Personal information
- Full name: Alexander Burke
- Date of birth: 11 November 1977 (age 48)
- Place of birth: Glasgow, Scotland
- Position: Centre midfielder

Senior career*
- Years: Team / Apps / (Gls)
- 1995–2000: Kilmarnock / 51 / (5)
- 2000: → Clydebank (loan) / 5 / (3)
- 2000–2001: Falkirk / 11 / (0)
- 2001–2002: Clydebank / 37 / (14)
- 2002–2003: Berwick Rangers / 36 / (11)
- 2003–2004: Queen of the South / 33 / (13)
- 2004–2006: Ross County / 61 / (10)
- 2006–2008: St Mirren / 23 / (0)
- 2008: → Dunfermline Athletic (loan) / 13 / (1)
- 2008–2011: Dunfermline Athletic / 67 / (2)
- 2011–2012: Ayr United / 3 / (0)
- Total:  / 340 / (59)

International career
- 1997–1998: Scotland U21 / 4 / (0)

= Alex Burke =

Scottish footballer (born 1977)

Alex Burke (born 11 November 1977) is a Scottish former professional footballer who played as a midfielder. Burke, who started his career with Kilmarnock, also played with Falkirk, Clydebank, Berwick Rangers, Queen of the South, Ross County, St Mirren, Dunfermline Athletic, and Ayr United, as well as short loan spells with Clydebank and Dunfermline Athletic.

==Career==
Burke started his playing career at Kilmarnock under then manager Alex Totten. After a loan spell at Clydebank in 2000, Burke signed for First Division side Falkirk, again playing under Alex Totten. After just one season, Burke signed for Clydebank, whom he had been on loan at the year before.
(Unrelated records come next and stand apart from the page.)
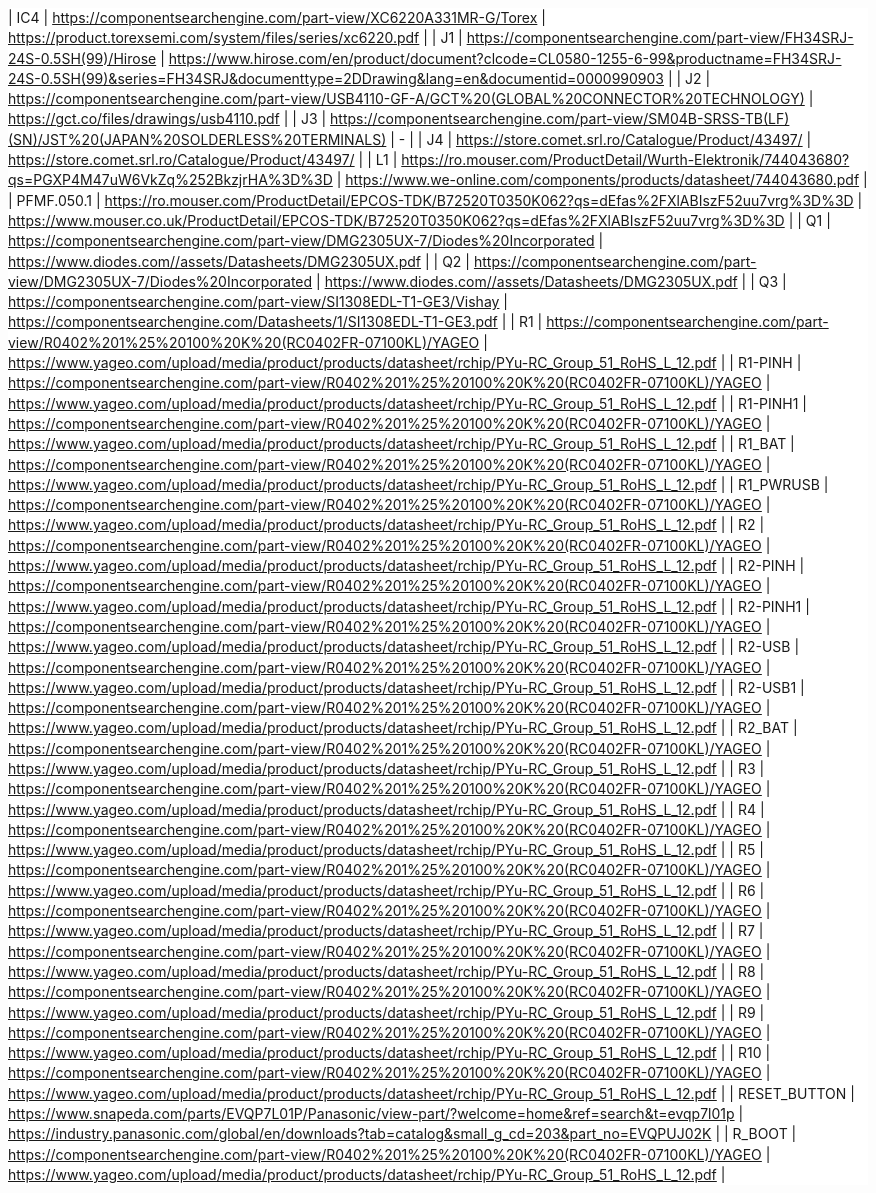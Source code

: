 |	IC4	|	https://componentsearchengine.com/part-view/XC6220A331MR-G/Torex	|	https://product.torexsemi.com/system/files/series/xc6220.pdf	|
|	J1	|	https://componentsearchengine.com/part-view/FH34SRJ-24S-0.5SH(99)/Hirose	|	https://www.hirose.com/en/product/document?clcode=CL0580-1255-6-99&productname=FH34SRJ-24S-0.5SH(99)&series=FH34SRJ&documenttype=2DDrawing&lang=en&documentid=0000990903	|
|	J2	|	https://componentsearchengine.com/part-view/USB4110-GF-A/GCT%20(GLOBAL%20CONNECTOR%20TECHNOLOGY)	|	https://gct.co/files/drawings/usb4110.pdf	|
|	J3	|	https://componentsearchengine.com/part-view/SM04B-SRSS-TB(LF)(SN)/JST%20(JAPAN%20SOLDERLESS%20TERMINALS)	| - |
|	J4	|	https://store.comet.srl.ro/Catalogue/Product/43497/	|	https://store.comet.srl.ro/Catalogue/Product/43497/	|
|	L1	|	https://ro.mouser.com/ProductDetail/Wurth-Elektronik/744043680?qs=PGXP4M47uW6VkZq%252BkzjrHA%3D%3D	|	https://www.we-online.com/components/products/datasheet/744043680.pdf	|
|	PFMF.050.1	|	https://ro.mouser.com/ProductDetail/EPCOS-TDK/B72520T0350K062?qs=dEfas%2FXlABIszF52uu7vrg%3D%3D	|	https://www.mouser.co.uk/ProductDetail/EPCOS-TDK/B72520T0350K062?qs=dEfas%2FXlABIszF52uu7vrg%3D%3D	|
|	Q1	|	https://componentsearchengine.com/part-view/DMG2305UX-7/Diodes%20Incorporated	|	https://www.diodes.com//assets/Datasheets/DMG2305UX.pdf	|
|	Q2	|	https://componentsearchengine.com/part-view/DMG2305UX-7/Diodes%20Incorporated	|	https://www.diodes.com//assets/Datasheets/DMG2305UX.pdf	|
|	Q3	|	https://componentsearchengine.com/part-view/SI1308EDL-T1-GE3/Vishay	|	https://componentsearchengine.com/Datasheets/1/SI1308EDL-T1-GE3.pdf	|
|	R1	|	https://componentsearchengine.com/part-view/R0402%201%25%20100%20K%20(RC0402FR-07100KL)/YAGEO	|	https://www.yageo.com/upload/media/product/products/datasheet/rchip/PYu-RC_Group_51_RoHS_L_12.pdf	|
|	R1-PINH	|	https://componentsearchengine.com/part-view/R0402%201%25%20100%20K%20(RC0402FR-07100KL)/YAGEO	|	https://www.yageo.com/upload/media/product/products/datasheet/rchip/PYu-RC_Group_51_RoHS_L_12.pdf	|
|	R1-PINH1	|	https://componentsearchengine.com/part-view/R0402%201%25%20100%20K%20(RC0402FR-07100KL)/YAGEO	|	https://www.yageo.com/upload/media/product/products/datasheet/rchip/PYu-RC_Group_51_RoHS_L_12.pdf	|
|	R1_BAT	|	https://componentsearchengine.com/part-view/R0402%201%25%20100%20K%20(RC0402FR-07100KL)/YAGEO	|	https://www.yageo.com/upload/media/product/products/datasheet/rchip/PYu-RC_Group_51_RoHS_L_12.pdf	|
|	R1_PWRUSB	|	https://componentsearchengine.com/part-view/R0402%201%25%20100%20K%20(RC0402FR-07100KL)/YAGEO	|	https://www.yageo.com/upload/media/product/products/datasheet/rchip/PYu-RC_Group_51_RoHS_L_12.pdf	|
|	R2	|	https://componentsearchengine.com/part-view/R0402%201%25%20100%20K%20(RC0402FR-07100KL)/YAGEO	|	https://www.yageo.com/upload/media/product/products/datasheet/rchip/PYu-RC_Group_51_RoHS_L_12.pdf	|
|	R2-PINH	|	https://componentsearchengine.com/part-view/R0402%201%25%20100%20K%20(RC0402FR-07100KL)/YAGEO	|	https://www.yageo.com/upload/media/product/products/datasheet/rchip/PYu-RC_Group_51_RoHS_L_12.pdf	|
|	R2-PINH1	|	https://componentsearchengine.com/part-view/R0402%201%25%20100%20K%20(RC0402FR-07100KL)/YAGEO	|	https://www.yageo.com/upload/media/product/products/datasheet/rchip/PYu-RC_Group_51_RoHS_L_12.pdf	|
|	R2-USB	|	https://componentsearchengine.com/part-view/R0402%201%25%20100%20K%20(RC0402FR-07100KL)/YAGEO	|	https://www.yageo.com/upload/media/product/products/datasheet/rchip/PYu-RC_Group_51_RoHS_L_12.pdf	|
|	R2-USB1	|	https://componentsearchengine.com/part-view/R0402%201%25%20100%20K%20(RC0402FR-07100KL)/YAGEO	|	https://www.yageo.com/upload/media/product/products/datasheet/rchip/PYu-RC_Group_51_RoHS_L_12.pdf	|
|	R2_BAT	|	https://componentsearchengine.com/part-view/R0402%201%25%20100%20K%20(RC0402FR-07100KL)/YAGEO	|	https://www.yageo.com/upload/media/product/products/datasheet/rchip/PYu-RC_Group_51_RoHS_L_12.pdf	|
|	R3	|	https://componentsearchengine.com/part-view/R0402%201%25%20100%20K%20(RC0402FR-07100KL)/YAGEO	|	https://www.yageo.com/upload/media/product/products/datasheet/rchip/PYu-RC_Group_51_RoHS_L_12.pdf	|
|	R4	|	https://componentsearchengine.com/part-view/R0402%201%25%20100%20K%20(RC0402FR-07100KL)/YAGEO	|	https://www.yageo.com/upload/media/product/products/datasheet/rchip/PYu-RC_Group_51_RoHS_L_12.pdf	|
|	R5	|	https://componentsearchengine.com/part-view/R0402%201%25%20100%20K%20(RC0402FR-07100KL)/YAGEO	|	https://www.yageo.com/upload/media/product/products/datasheet/rchip/PYu-RC_Group_51_RoHS_L_12.pdf	|
|	R6	|	https://componentsearchengine.com/part-view/R0402%201%25%20100%20K%20(RC0402FR-07100KL)/YAGEO	|	https://www.yageo.com/upload/media/product/products/datasheet/rchip/PYu-RC_Group_51_RoHS_L_12.pdf	|
|	R7	|	https://componentsearchengine.com/part-view/R0402%201%25%20100%20K%20(RC0402FR-07100KL)/YAGEO	|	https://www.yageo.com/upload/media/product/products/datasheet/rchip/PYu-RC_Group_51_RoHS_L_12.pdf	|
|	R8	|	https://componentsearchengine.com/part-view/R0402%201%25%20100%20K%20(RC0402FR-07100KL)/YAGEO	|	https://www.yageo.com/upload/media/product/products/datasheet/rchip/PYu-RC_Group_51_RoHS_L_12.pdf	|
|	R9	|	https://componentsearchengine.com/part-view/R0402%201%25%20100%20K%20(RC0402FR-07100KL)/YAGEO	|	https://www.yageo.com/upload/media/product/products/datasheet/rchip/PYu-RC_Group_51_RoHS_L_12.pdf	|
|	R10	|	https://componentsearchengine.com/part-view/R0402%201%25%20100%20K%20(RC0402FR-07100KL)/YAGEO	|	https://www.yageo.com/upload/media/product/products/datasheet/rchip/PYu-RC_Group_51_RoHS_L_12.pdf	|
|	RESET_BUTTON	|	https://www.snapeda.com/parts/EVQP7L01P/Panasonic/view-part/?welcome=home&ref=search&t=evqp7l01p	|	https://industry.panasonic.com/global/en/downloads?tab=catalog&small_g_cd=203&part_no=EVQPUJ02K	|
|	R_BOOT	|	https://componentsearchengine.com/part-view/R0402%201%25%20100%20K%20(RC0402FR-07100KL)/YAGEO	|	https://www.yageo.com/upload/media/product/products/datasheet/rchip/PYu-RC_Group_51_RoHS_L_12.pdf	|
Over the next four years, Burke had successful spells at Berwick Rangers, Queen of the South and Ross County, before signing for Paisley side St Mirren in 2006.

In February 2008, Burke moved on loan to First Division side Dunfermline Athletic until the end of the season. After only playing four matches for the Pars, Jim McIntyre confirmed that Burke had signed a two-year deal with the club.

After his released from Dunfermline, he joined Ayr United following a successful trial period. Burke made just three league appearances, six in total, before being let go by the South Ayrshire club in January 2012.